Your assignment: With the pictures omitted, write out all of the listing exactly.

Study material:
━━━━━━━━━━━━━━━━━━━━
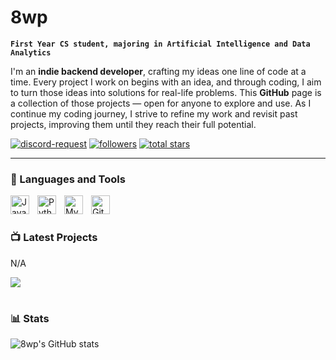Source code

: # 8wp

**`First Year CS student, majoring in Artificial Intelligence and Data Analytics`**

I'm an **indie backend developer**, crafting my ideas one line of code at a time. Every project I work on begins with an idea, and through coding, I aim to turn those ideas into solutions for real-life problems. This **GitHub** page is a collection of those projects — open for anyone to explore and use. As I continue my coding journey, I strive to refine my work and revisit past projects, improving them until they reach their full potential.

   <p align="left">
  <a href="https://discord.com/users/343551832670339072" target="_blank">
    <img 
      alt="discord-request" 
      title="Contact Me on Discord" 
      src="https://custom-icon-badges.demolab.com/badge/Contact%20Me-324aa8?style=for-the-badge&logo=discord&logoColor=ffffff"
/></a> 
      <a href="https://github.com/8wp?tab=followers">
         <img alt="followers" title="Follow me on Github" src="https://custom-icon-badges.demolab.com/github/followers/8wp?color=d0b503&labelColor=C79600&style=for-the-badge&logo=person-add&label=Follow&logoColor=white"/></a>
      <a href="https://github.com/8wp?tab=repositories&sort=stargazers">
         <img alt="total stars" title="Total stars on GitHub" src="https://custom-icon-badges.demolab.com/github/stars/8wp?color=55960c&style=for-the-badge&labelColor=488207&logo=star"/></a>
   </p>

---

### 🧰 Languages and Tools

<img align="left" alt="Java" width="30px" style="padding-right:10px;" src="https://cdn.jsdelivr.net/gh/devicons/devicon/icons/java/java-original.svg"/>
<img align="left" alt="Python" width="30px" style="padding-right:10px;" src="https://cdn.jsdelivr.net/gh/devicons/devicon/icons/python/python-plain.svg" />
<img align="left" alt="MySQL" width="30px" style="padding-right:10px;" src="https://cdn.jsdelivr.net/gh/devicons/devicon/icons/mysql/mysql-original.svg" />
<img align="left" alt="GitHub" width="30px" style="padding-right:10px;" src="https://cdn.jsdelivr.net/gh/devicons/devicon/icons/github/github-original.svg" />
<br />

#

### 📺 Latest Projects

N/A

[<img src="https://custom-icon-badges.demolab.com/badge/-View%20Other%20Projects-red?style=for-the-badge&logo=repo&logoColor=white"/>](https://github.com/8wp?tab=repositories)

#

### 📊 Stats

![8wp's GitHub stats](https://github-readme-stats.vercel.app/api?username=8wp&show_icons=true&theme=gruvbox)


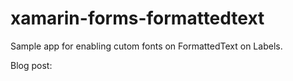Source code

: # xamarin-forms-formattedtext
Sample app for enabling cutom fonts on FormattedText on Labels.

Blog post:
━━━━━━━━━━━━━━━━━━━━
Output for this exercise:
Source code

: # 8wp

**`First Year CS student, majoring in Artificial Intelligence and Data Analytics`**

I'm an **indie backend developer**, crafting my ideas one line of code at a time. Every project I work on begins with an idea, and through coding, I aim to turn those ideas into solutions for real-life problems. This **GitHub** page is a collection of those projects — open for anyone to explore and use. As I continue my coding journey, I strive to refine my work and revisit past projects, improving them until they reach their full potential.

   <p align="left">
  <a href="https://discord.com/users/343551832670339072" target="_blank">
    <img 
      alt="discord-request" 
      title="Contact Me on Discord" 
      src="https://custom-icon-badges.demolab.com/badge/Contact%20Me-324aa8?style=for-the-badge&logo=discord&logoColor=ffffff"
/></a> 
      <a href="https://github.com/8wp?tab=followers">
         <img alt="followers" title="Follow me on Github" src="https://custom-icon-badges.demolab.com/github/followers/8wp?color=d0b503&labelColor=C79600&style=for-the-badge&logo=person-add&label=Follow&logoColor=white"/></a>
      <a href="https://github.com/8wp?tab=repositories&sort=stargazers">
         <img alt="total stars" title="Total stars on GitHub" src="https://custom-icon-badges.demolab.com/github/stars/8wp?color=55960c&style=for-the-badge&labelColor=488207&logo=star"/></a>
   </p>

---

### 🧰 Languages and Tools

<img align="left" alt="Java" width="30px" style="padding-right:10px;" src="https://cdn.jsdelivr.net/gh/devicons/devicon/icons/java/java-original.svg"/>
<img align="left" alt="Python" width="30px" style="padding-right:10px;" src="https://cdn.jsdelivr.net/gh/devicons/devicon/icons/python/python-plain.svg" />
<img align="left" alt="MySQL" width="30px" style="padding-right:10px;" src="https://cdn.jsdelivr.net/gh/devicons/devicon/icons/mysql/mysql-original.svg" />
<img align="left" alt="GitHub" width="30px" style="padding-right:10px;" src="https://cdn.jsdelivr.net/gh/devicons/devicon/icons/github/github-original.svg" />
<br />

#

### 📺 Latest Projects

N/A

[<img src="https://custom-icon-badges.demolab.com/badge/-View%20Other%20Projects-red?style=for-the-badge&logo=repo&logoColor=white"/>](https://github.com/8wp?tab=repositories)

#

### 📊 Stats

![8wp's GitHub stats](https://github-readme-stats.vercel.app/api?username=8wp&show_icons=true&theme=gruvbox)


Source code

: # xamarin-forms-formattedtext
Sample app for enabling cutom fonts on FormattedText on Labels.

Blog post:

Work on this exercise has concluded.